━━━ Data in this exercise ━━━

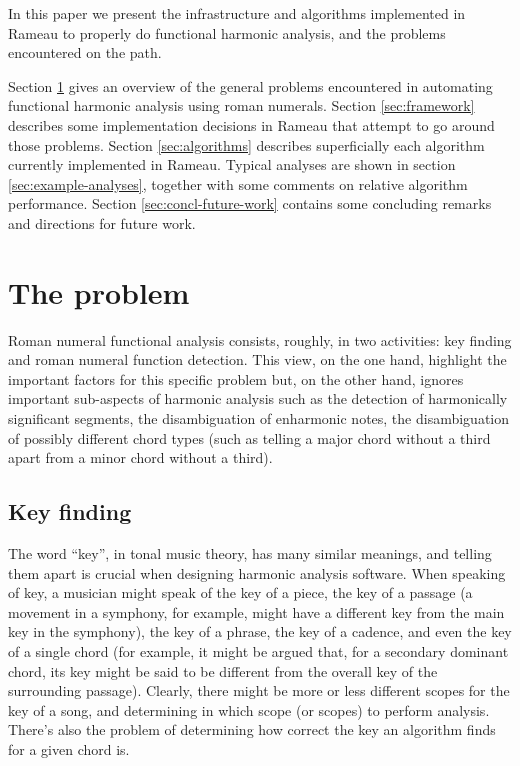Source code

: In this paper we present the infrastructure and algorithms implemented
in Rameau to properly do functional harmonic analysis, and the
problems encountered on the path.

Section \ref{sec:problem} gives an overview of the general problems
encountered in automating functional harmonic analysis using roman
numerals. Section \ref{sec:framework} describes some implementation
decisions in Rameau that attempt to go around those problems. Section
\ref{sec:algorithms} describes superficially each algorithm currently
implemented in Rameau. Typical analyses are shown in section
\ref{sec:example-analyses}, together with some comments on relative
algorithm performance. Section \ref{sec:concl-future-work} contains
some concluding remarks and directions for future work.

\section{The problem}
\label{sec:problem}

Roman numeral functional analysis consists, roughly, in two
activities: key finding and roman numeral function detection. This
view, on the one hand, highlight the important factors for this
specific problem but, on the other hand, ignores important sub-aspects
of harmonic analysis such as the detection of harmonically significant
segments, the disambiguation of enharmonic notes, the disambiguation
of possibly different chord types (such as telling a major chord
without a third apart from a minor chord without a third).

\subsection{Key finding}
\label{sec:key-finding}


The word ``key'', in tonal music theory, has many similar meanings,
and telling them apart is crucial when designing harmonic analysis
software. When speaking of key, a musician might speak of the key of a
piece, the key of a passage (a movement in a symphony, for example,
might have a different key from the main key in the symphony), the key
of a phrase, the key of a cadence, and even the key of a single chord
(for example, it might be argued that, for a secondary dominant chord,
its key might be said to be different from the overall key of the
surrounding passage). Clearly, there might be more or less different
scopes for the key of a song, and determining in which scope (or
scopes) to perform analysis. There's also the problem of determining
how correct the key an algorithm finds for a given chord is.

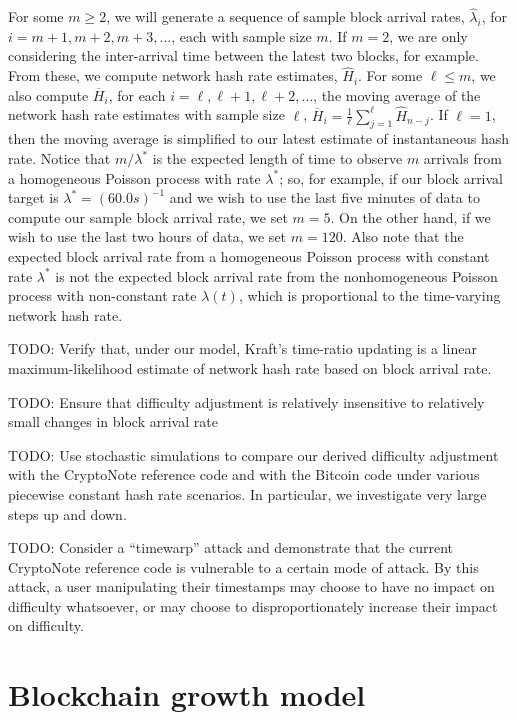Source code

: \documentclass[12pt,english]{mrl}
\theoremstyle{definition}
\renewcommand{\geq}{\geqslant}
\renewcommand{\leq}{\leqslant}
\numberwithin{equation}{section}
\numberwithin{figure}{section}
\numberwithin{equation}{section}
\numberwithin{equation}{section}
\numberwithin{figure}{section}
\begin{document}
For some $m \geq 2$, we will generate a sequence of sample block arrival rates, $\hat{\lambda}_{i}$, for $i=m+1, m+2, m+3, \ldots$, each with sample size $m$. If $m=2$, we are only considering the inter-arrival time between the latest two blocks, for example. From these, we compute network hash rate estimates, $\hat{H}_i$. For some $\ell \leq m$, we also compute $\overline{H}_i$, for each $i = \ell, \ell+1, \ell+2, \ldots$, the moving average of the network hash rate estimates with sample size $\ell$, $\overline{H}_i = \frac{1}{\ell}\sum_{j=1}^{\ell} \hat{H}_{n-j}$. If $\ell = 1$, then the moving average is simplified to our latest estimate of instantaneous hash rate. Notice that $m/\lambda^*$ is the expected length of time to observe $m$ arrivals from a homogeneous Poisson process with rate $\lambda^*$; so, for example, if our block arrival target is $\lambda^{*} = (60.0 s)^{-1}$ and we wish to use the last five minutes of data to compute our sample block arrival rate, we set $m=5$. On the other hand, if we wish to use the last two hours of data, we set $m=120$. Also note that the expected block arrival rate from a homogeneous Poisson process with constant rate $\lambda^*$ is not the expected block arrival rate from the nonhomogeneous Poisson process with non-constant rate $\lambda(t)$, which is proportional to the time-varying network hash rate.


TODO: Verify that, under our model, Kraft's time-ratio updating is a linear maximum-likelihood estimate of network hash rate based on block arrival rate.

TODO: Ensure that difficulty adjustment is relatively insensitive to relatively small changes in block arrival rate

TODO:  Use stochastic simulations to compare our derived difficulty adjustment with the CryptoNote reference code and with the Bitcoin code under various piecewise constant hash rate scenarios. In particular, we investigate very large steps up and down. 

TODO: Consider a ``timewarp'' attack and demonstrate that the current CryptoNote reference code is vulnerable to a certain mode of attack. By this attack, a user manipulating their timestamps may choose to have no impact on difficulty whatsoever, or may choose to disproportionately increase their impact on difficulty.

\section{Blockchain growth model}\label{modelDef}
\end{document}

━━━

Required action -> Your reply must contain each entry exactly as written and no pictures.

Output below ->
Source code

: In this paper we present the infrastructure and algorithms implemented
in Rameau to properly do functional harmonic analysis, and the
problems encountered on the path.

Section \ref{sec:problem} gives an overview of the general problems
encountered in automating functional harmonic analysis using roman
numerals. Section \ref{sec:framework} describes some implementation
decisions in Rameau that attempt to go around those problems. Section
\ref{sec:algorithms} describes superficially each algorithm currently
implemented in Rameau. Typical analyses are shown in section
\ref{sec:example-analyses}, together with some comments on relative
algorithm performance. Section \ref{sec:concl-future-work} contains
some concluding remarks and directions for future work.

\section{The problem}
\label{sec:problem}

Roman numeral functional analysis consists, roughly, in two
activities: key finding and roman numeral function detection. This
view, on the one hand, highlight the important factors for this
specific problem but, on the other hand, ignores important sub-aspects
of harmonic analysis such as the detection of harmonically significant
segments, the disambiguation of enharmonic notes, the disambiguation
of possibly different chord types (such as telling a major chord
without a third apart from a minor chord without a third).

\subsection{Key finding}
\label{sec:key-finding}


The word ``key'', in tonal music theory, has many similar meanings,
and telling them apart is crucial when designing harmonic analysis
software. When speaking of key, a musician might speak of the key of a
piece, the key of a passage (a movement in a symphony, for example,
might have a different key from the main key in the symphony), the key
of a phrase, the key of a cadence, and even the key of a single chord
(for example, it might be argued that, for a secondary dominant chord,
its key might be said to be different from the overall key of the
surrounding passage). Clearly, there might be more or less different
scopes for the key of a song, and determining in which scope (or
scopes) to perform analysis. There's also the problem of determining
how correct the key an algorithm finds for a given chord is.

Source code

: \documentclass[12pt,english]{mrl}
\theoremstyle{definition}
\renewcommand{\geq}{\geqslant}
\renewcommand{\leq}{\leqslant}
\numberwithin{equation}{section}
\numberwithin{figure}{section}
\numberwithin{equation}{section}
\numberwithin{equation}{section}
\numberwithin{figure}{section}
\begin{document}
For some $m \geq 2$, we will generate a sequence of sample block arrival rates, $\hat{\lambda}_{i}$, for $i=m+1, m+2, m+3, \ldots$, each with sample size $m$. If $m=2$, we are only considering the inter-arrival time between the latest two blocks, for example. From these, we compute network hash rate estimates, $\hat{H}_i$. For some $\ell \leq m$, we also compute $\overline{H}_i$, for each $i = \ell, \ell+1, \ell+2, \ldots$, the moving average of the network hash rate estimates with sample size $\ell$, $\overline{H}_i = \frac{1}{\ell}\sum_{j=1}^{\ell} \hat{H}_{n-j}$. If $\ell = 1$, then the moving average is simplified to our latest estimate of instantaneous hash rate. Notice that $m/\lambda^*$ is the expected length of time to observe $m$ arrivals from a homogeneous Poisson process with rate $\lambda^*$; so, for example, if our block arrival target is $\lambda^{*} = (60.0 s)^{-1}$ and we wish to use the last five minutes of data to compute our sample block arrival rate, we set $m=5$. On the other hand, if we wish to use the last two hours of data, we set $m=120$. Also note that the expected block arrival rate from a homogeneous Poisson process with constant rate $\lambda^*$ is not the expected block arrival rate from the nonhomogeneous Poisson process with non-constant rate $\lambda(t)$, which is proportional to the time-varying network hash rate.


TODO: Verify that, under our model, Kraft's time-ratio updating is a linear maximum-likelihood estimate of network hash rate based on block arrival rate.

TODO: Ensure that difficulty adjustment is relatively insensitive to relatively small changes in block arrival rate

TODO:  Use stochastic simulations to compare our derived difficulty adjustment with the CryptoNote reference code and with the Bitcoin code under various piecewise constant hash rate scenarios. In particular, we investigate very large steps up and down. 

TODO: Consider a ``timewarp'' attack and demonstrate that the current CryptoNote reference code is vulnerable to a certain mode of attack. By this attack, a user manipulating their timestamps may choose to have no impact on difficulty whatsoever, or may choose to disproportionately increase their impact on difficulty.

\section{Blockchain growth model}\label{modelDef}
\end{document}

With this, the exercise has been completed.